Definitely the latter.
If you use the former, and someone edits just one of the literal values, now it's broken:
lambda pixel: (0,0,0) if pixel == (0,0,8) else (255,255,255),
I introduced a bug in the above. I edited the tuple used in the condition, but didn't edit the first tuple. This is hard to spot by casual inspection.
Consider this:
big_long_expression if something == big_long_expression else whatever
The reader has to mentally evaluate big_long_expression
each time, and compare whether they are actually the same or not. If you instead use the latter form, now it's clear: you either return the expression unchanged, or in the else case you return something else.

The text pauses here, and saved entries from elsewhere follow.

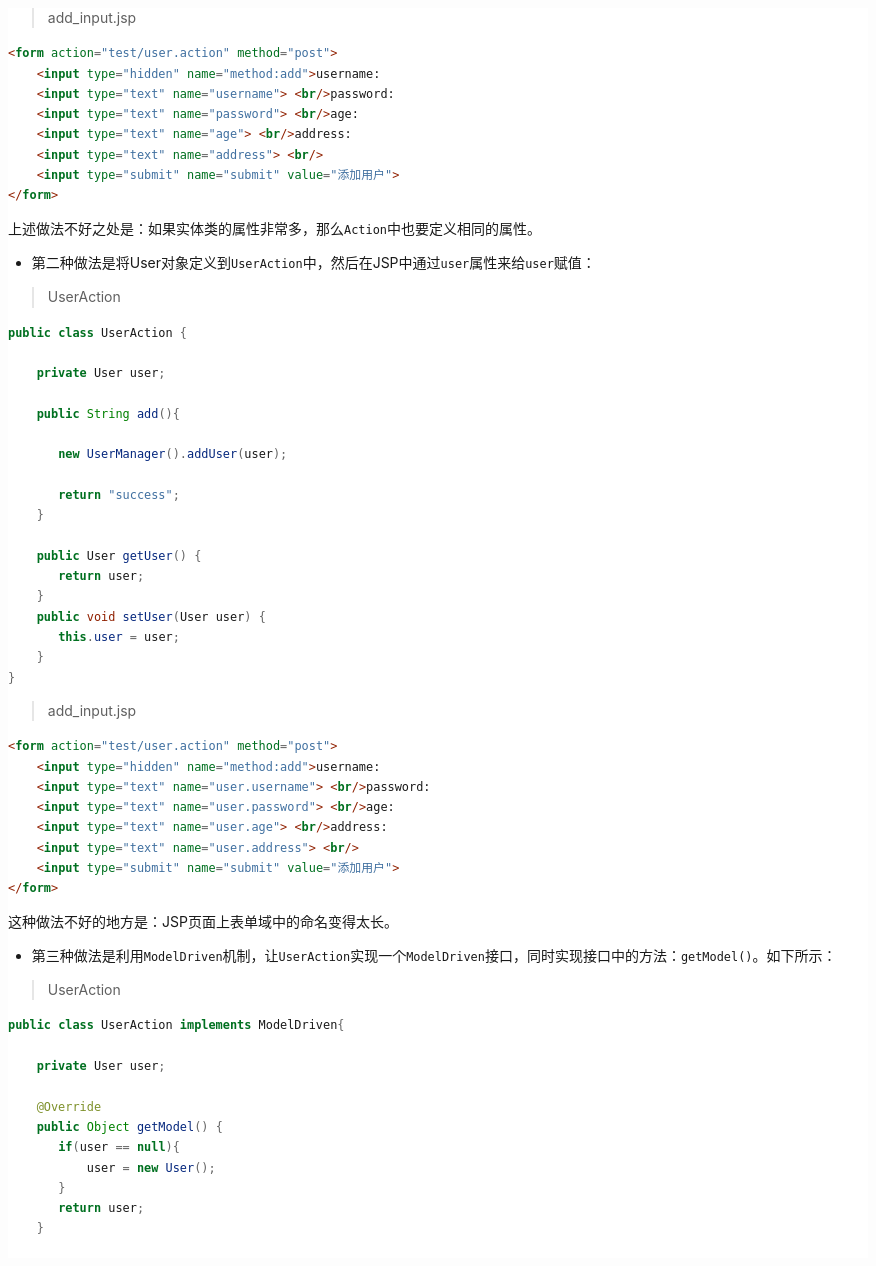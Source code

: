 > add_input.jsp
```html
<form action="test/user.action" method="post">
	<input type="hidden" name="method:add">username:
	<input type="text" name="username"> <br/>password:
	<input type="text" name="password"> <br/>age:
	<input type="text" name="age"> <br/>address:
	<input type="text" name="address"> <br/>
	<input type="submit" name="submit" value="添加用户">
</form>
```

上述做法不好之处是：如果实体类的属性非常多，那么`Action`中也要定义相同的属性。<br>

+ 第二种做法是将User对象定义到`UserAction`中，然后在JSP中通过`user`属性来给`user`赋值：<br>

> UserAction
```java
public class UserAction {
   
    private User user;
   
    public String add(){
 
       new UserManager().addUser(user);
      
       return "success";
    }
 
    public User getUser() {
       return user;
    }
    public void setUser(User user) {
       this.user = user;
    }  
}
```

> add_input.jsp
```html
<form action="test/user.action" method="post">
	<input type="hidden" name="method:add">username:
	<input type="text" name="user.username"> <br/>password:
	<input type="text" name="user.password"> <br/>age:
	<input type="text" name="user.age"> <br/>address:
	<input type="text" name="user.address"> <br/>
    <input type="submit" name="submit" value="添加用户">
</form>
```

这种做法不好的地方是：JSP页面上表单域中的命名变得太长。<br>

+ 第三种做法是利用`ModelDriven`机制，让`UserAction`实现一个`ModelDriven`接口，同时实现接口中的方法：`getModel()`。如下所示：<br>

> UserAction
```java
public class UserAction implements ModelDriven{
   
    private User user;
   
    @Override
    public Object getModel() {
       if(user == null){
           user = new User();
       }
       return user;
    }
 
```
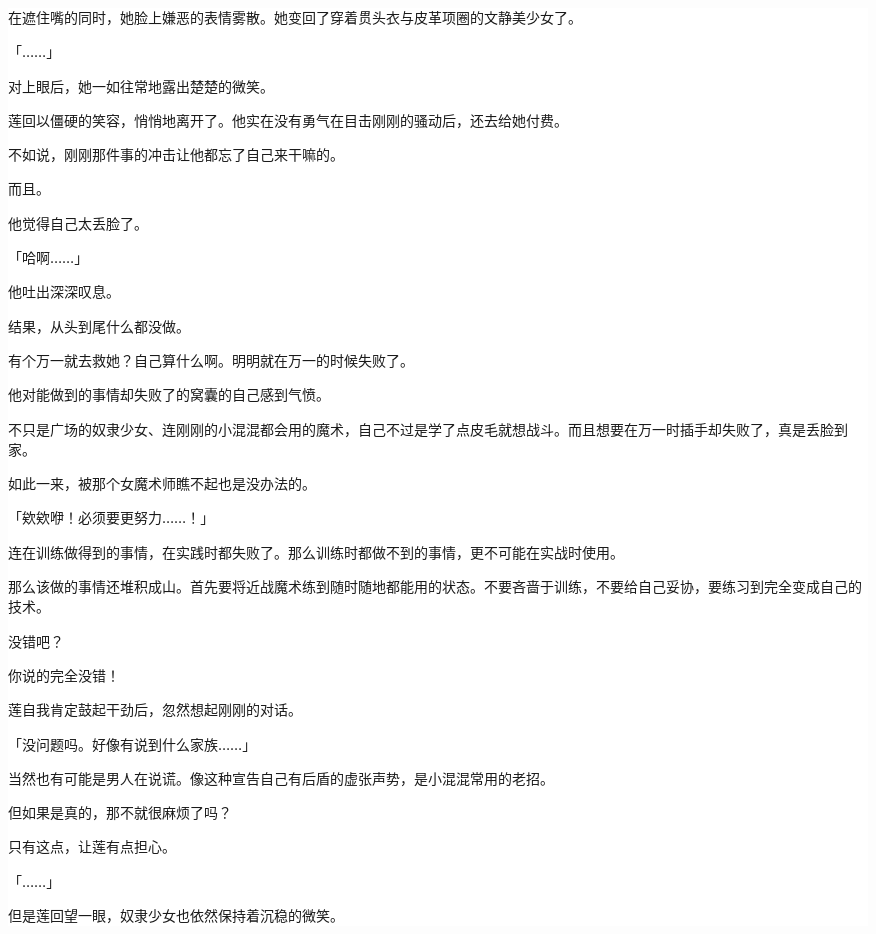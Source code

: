 在遮住嘴的同时，她脸上嫌恶的表情雾散。她变回了穿着贯头衣与皮革项圈的文静美少女了。

「……」

对上眼后，她一如往常地露出楚楚的微笑。

莲回以僵硬的笑容，悄悄地离开了。他实在没有勇气在目击刚刚的骚动后，还去给她付费。

不如说，刚刚那件事的冲击让他都忘了自己来干嘛的。

而且。

他觉得自己太丢脸了。

「哈啊……」

他吐出深深叹息。

结果，从头到尾什么都没做。

有个万一就去救她？自己算什么啊。明明就在万一的时候失败了。

他对能做到的事情却失败了的窝囊的自己感到气愤。

不只是广场的奴隶少女、连刚刚的小混混都会用的魔术，自己不过是学了点皮毛就想战斗。而且想要在万一时插手却失败了，真是丢脸到家。

如此一来，被那个女魔术师瞧不起也是没办法的。

「欸欸咿！必须要更努力……！」

连在训练做得到的事情，在实践时都失败了。那么训练时都做不到的事情，更不可能在实战时使用。

那么该做的事情还堆积成山。首先要将近战魔术练到随时随地都能用的状态。不要吝啬于训练，不要给自己妥协，要练习到完全变成自己的技术。

没错吧？

你说的完全没错！

莲自我肯定鼓起干劲后，忽然想起刚刚的对话。

「没问题吗。好像有说到什么家族……」

当然也有可能是男人在说谎。像这种宣告自己有后盾的虚张声势，是小混混常用的老招。

但如果是真的，那不就很麻烦了吗？

只有这点，让莲有点担心。

「……」

但是莲回望一眼，奴隶少女也依然保持着沉稳的微笑。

It's the same reason I prefer the +=
operator:
my_class.a.b[i+3] = my_class.a.b[i+3] + 2
compare with:
my_class.a.b[i+3] += 2
Both do the same thing, but the second one is so much easier to understand.
I always prefer the syntax that expresses your intentions more clearly. I think your second format makes it most clear: check a condition, and when it's true leave the value alone, else return a special value.
EDIT: in comments directly under the question, @DSM made an excellent point. The first expression also has a subtle property: it always returns a tuple, even when the expression being compared wasn't a tuple. As long as pixel
is any class that can be compared to a tuple, either expression will work. But if you want your lambda to consistently return a tuple from either case of the ternary, then the first form is preferable.
Here are two rewrites of your code, for your consideration.
The first:
ORIGIN = (0, 0, 0)
lambda pixel: ORIGIN if pixel == ORIGIN else (255,255,255),
Now at least there is a single point to edit to change the origin. This is the way I'd recommend if you do want to always return a tuple.
The second:
lambda pixel: pixel if pixel == (0, 0, 0) else type(pixel)((255, 255, 255))
This gets the type of pixel
, then calls that type to construct a new object. This assumes that the pixel
is of a class that is not only comparable to a tuple, but that if you pass a tuple to the class it will use that to build a new instance of the class based on the tuple.
An example of this in use:
f = lambda pixel: pixel if pixel == (0, 0, 0) else type(pixel)((255, 255, 255))
class T(tuple):
"""
Make a class that acts exactly like a tuple.
"""
pass
x = T((1,2,3))
assert type(x) == T
assert type(x) == type(f(x))
x = (1, 2, 3)
assert type(x) == tuple
assert type(x) == type(f(x))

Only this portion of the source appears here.